Eichel – und mit ihm die Finanzpolitiker – bezweifelten von vornherein, dass er diesen Wünschen entsprechen könne, und behauptete, die Raucher würden auf geschmuggelte Rauchwaren ausweichen, wenn die Preise zu stark anstiegen. Außerdem aber gäben zu viele Leute das Rauchen ganz auf – keine Raucher, keine Steuern. Ebenso argumentiert nun die Tabakindustrie: In einem Gutachten, das nun auch im Finanzausschuss eine gewisse Rolle spielt, wird behauptet, dass es einen „Preisschock“ gäbe, wenn der Zigarettenpreis um 1,5 Cent pro Stück steige. Verlässliche Daten zum Verhalten der Raucher hat freilich niemand, woher auch?

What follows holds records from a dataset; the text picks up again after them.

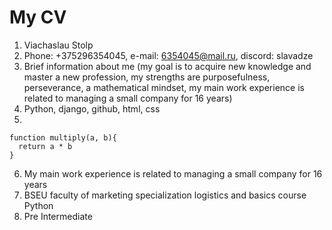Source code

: # My CV
1. Viachaslau Stolp
2. Phone: +375296354045, e-mail: 6354045@mail.ru, discord: slavadze
3. Brief information about me (my goal is to acquire new knowledge and master a new profession, my strengths are purposefulness, perseverance, a mathematical mindset, my main work experience is related to managing a small company for 16 years)
4. Python, django, github, html, css
5. 
```
function multiply(a, b){
  return a * b
}
```
6. My main work experience is related to managing a small company for 16 years
7. BSEU faculty of marketing specialization logistics and basics course Python
8. Pre Intermediate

Die Gesundheitspolitiker schnauben. „Die Tabakindustrie will die Kinder haben“, sagt der SPD-Gesundheitsexperte Klaus Kirschner. Bekanntermaßen seien es Kinder und Jugendliche, die „preissensibel“ reagierten. Eine krasse Erhöhung sei daher umso gerechtfertigter, jedes Abweichen nach unten von den 1,5 Cent ein Einknicken vor der Tabaklobby. Kirschner will sich freilich nicht festlegen, im Bundestag am 17. Oktober gegen ein 1,2-Cent-Modell zu stimmen.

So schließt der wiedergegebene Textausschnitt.